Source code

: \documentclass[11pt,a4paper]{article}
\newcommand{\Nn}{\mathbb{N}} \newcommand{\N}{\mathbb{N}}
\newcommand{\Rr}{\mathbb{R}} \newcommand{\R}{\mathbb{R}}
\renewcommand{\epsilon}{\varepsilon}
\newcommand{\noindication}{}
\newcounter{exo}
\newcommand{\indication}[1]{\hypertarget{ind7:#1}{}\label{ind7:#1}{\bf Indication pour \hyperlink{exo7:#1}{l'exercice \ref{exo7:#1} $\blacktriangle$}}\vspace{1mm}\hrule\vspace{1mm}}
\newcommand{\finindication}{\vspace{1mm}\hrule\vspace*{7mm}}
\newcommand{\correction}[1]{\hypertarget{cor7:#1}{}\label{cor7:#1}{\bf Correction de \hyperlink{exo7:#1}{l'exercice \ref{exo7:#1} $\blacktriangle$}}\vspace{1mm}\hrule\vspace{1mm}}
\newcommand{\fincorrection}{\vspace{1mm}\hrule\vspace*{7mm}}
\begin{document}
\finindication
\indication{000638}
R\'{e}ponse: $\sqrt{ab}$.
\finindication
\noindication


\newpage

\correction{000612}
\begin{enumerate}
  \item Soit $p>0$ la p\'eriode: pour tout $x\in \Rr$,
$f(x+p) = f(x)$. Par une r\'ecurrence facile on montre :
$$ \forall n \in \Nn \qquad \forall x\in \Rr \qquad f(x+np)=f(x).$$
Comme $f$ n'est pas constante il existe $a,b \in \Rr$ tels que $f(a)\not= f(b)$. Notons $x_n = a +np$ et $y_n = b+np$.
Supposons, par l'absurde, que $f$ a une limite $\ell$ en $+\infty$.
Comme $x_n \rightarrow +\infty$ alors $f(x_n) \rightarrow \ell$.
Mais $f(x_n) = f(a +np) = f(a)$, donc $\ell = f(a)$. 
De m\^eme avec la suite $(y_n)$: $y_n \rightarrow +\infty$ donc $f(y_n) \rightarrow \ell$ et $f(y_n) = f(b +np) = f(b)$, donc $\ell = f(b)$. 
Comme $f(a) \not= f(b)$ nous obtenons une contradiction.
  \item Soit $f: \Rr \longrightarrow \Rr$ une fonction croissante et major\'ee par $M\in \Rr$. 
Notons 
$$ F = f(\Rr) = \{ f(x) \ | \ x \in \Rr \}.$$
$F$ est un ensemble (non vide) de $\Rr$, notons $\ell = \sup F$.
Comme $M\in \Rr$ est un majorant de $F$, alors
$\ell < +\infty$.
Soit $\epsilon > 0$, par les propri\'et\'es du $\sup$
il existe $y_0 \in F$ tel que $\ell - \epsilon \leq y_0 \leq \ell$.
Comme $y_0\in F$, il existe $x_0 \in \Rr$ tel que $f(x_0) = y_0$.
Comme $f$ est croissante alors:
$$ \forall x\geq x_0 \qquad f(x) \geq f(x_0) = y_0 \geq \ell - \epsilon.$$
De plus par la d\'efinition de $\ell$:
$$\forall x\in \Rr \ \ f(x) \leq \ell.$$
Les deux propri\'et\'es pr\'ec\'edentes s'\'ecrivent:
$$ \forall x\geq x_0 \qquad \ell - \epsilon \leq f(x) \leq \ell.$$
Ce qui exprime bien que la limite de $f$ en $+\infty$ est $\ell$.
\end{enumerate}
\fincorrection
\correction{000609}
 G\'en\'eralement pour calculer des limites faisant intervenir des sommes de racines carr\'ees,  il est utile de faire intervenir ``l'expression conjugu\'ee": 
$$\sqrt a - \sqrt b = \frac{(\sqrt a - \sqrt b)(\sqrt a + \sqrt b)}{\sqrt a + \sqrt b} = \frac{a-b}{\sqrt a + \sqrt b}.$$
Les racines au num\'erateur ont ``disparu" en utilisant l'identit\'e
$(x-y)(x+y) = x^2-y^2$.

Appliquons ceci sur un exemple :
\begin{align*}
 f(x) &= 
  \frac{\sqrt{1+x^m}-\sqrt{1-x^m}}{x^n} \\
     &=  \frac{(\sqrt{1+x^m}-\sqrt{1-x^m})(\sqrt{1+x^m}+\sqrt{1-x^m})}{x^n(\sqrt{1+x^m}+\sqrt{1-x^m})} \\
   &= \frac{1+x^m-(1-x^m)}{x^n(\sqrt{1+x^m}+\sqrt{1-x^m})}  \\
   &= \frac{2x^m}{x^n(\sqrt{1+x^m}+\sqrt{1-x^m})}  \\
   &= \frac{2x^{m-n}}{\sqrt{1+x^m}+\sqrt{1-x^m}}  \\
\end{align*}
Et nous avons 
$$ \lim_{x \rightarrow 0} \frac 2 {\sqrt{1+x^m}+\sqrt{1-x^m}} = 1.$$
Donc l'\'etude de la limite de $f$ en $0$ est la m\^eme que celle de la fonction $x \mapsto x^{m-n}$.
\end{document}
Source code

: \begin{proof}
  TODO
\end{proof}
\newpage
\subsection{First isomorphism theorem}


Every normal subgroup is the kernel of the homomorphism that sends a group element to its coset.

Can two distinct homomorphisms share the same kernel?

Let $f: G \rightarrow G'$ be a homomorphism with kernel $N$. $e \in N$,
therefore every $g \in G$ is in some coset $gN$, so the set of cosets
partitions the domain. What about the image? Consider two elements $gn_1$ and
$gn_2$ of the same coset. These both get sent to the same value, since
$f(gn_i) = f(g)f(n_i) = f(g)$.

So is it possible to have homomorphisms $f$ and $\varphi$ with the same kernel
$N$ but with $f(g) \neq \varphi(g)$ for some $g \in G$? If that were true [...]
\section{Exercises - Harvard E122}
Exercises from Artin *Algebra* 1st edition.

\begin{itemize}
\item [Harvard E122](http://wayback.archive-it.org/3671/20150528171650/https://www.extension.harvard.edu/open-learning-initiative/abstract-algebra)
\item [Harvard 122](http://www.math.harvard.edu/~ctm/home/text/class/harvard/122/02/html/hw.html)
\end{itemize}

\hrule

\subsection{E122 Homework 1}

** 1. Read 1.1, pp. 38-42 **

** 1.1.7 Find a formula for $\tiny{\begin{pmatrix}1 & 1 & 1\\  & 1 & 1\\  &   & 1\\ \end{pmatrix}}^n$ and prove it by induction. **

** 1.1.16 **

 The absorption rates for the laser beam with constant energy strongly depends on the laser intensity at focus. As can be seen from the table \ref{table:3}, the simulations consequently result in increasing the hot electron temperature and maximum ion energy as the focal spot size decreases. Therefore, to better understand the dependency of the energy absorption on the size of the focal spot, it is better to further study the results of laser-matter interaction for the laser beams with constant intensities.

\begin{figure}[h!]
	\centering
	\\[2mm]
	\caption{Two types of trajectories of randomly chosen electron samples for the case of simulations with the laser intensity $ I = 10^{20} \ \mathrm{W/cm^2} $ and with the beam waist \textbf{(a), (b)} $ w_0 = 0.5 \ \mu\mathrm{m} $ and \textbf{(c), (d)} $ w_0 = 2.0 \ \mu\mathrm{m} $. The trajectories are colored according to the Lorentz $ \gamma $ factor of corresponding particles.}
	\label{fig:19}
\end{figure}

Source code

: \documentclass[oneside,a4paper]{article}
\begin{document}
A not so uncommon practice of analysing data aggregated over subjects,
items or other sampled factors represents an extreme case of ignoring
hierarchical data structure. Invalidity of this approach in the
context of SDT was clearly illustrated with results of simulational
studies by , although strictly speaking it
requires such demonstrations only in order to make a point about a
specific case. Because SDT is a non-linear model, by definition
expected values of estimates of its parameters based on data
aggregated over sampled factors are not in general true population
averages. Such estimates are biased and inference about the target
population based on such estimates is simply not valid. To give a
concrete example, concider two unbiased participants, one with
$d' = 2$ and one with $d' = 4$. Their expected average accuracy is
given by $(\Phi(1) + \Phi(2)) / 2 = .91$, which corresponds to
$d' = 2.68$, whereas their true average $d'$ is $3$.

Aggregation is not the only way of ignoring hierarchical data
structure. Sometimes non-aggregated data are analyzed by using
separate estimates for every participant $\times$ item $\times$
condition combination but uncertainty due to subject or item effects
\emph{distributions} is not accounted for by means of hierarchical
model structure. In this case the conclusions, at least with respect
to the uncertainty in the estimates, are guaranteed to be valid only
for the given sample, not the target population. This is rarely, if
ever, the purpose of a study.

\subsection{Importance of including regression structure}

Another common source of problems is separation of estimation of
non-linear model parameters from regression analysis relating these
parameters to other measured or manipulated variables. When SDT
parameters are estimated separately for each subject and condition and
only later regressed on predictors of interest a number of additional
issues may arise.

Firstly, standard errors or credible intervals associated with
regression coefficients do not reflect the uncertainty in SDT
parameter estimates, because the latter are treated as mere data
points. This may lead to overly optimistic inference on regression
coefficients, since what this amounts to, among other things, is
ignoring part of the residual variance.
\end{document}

_Exercise instructions_
Give back the records word for word. Start at the first line, end at the line containing "Supposons, par l'absurde, que", and include both.

_Output_
Source code

: \documentclass[11pt,a4paper]{article}
\newcommand{\Nn}{\mathbb{N}} \newcommand{\N}{\mathbb{N}}
\newcommand{\Rr}{\mathbb{R}} \newcommand{\R}{\mathbb{R}}
\renewcommand{\epsilon}{\varepsilon}
\newcommand{\noindication}{}
\newcounter{exo}
\newcommand{\indication}[1]{\hypertarget{ind7:#1}{}\label{ind7:#1}{\bf Indication pour \hyperlink{exo7:#1}{l'exercice \ref{exo7:#1} $\blacktriangle$}}\vspace{1mm}\hrule\vspace{1mm}}
\newcommand{\finindication}{\vspace{1mm}\hrule\vspace*{7mm}}
\newcommand{\correction}[1]{\hypertarget{cor7:#1}{}\label{cor7:#1}{\bf Correction de \hyperlink{exo7:#1}{l'exercice \ref{exo7:#1} $\blacktriangle$}}\vspace{1mm}\hrule\vspace{1mm}}
\newcommand{\fincorrection}{\vspace{1mm}\hrule\vspace*{7mm}}
\begin{document}
\finindication
\indication{000638}
R\'{e}ponse: $\sqrt{ab}$.
\finindication
\noindication


\newpage

\correction{000612}
\begin{enumerate}
  \item Soit $p>0$ la p\'eriode: pour tout $x\in \Rr$,
$f(x+p) = f(x)$. Par une r\'ecurrence facile on montre :
$$ \forall n \in \Nn \qquad \forall x\in \Rr \qquad f(x+np)=f(x).$$
Comme $f$ n'est pas constante il existe $a,b \in \Rr$ tels que $f(a)\not= f(b)$. Notons $x_n = a +np$ et $y_n = b+np$.
Supposons, par l'absurde, que $f$ a une limite $\ell$ en $+\infty$.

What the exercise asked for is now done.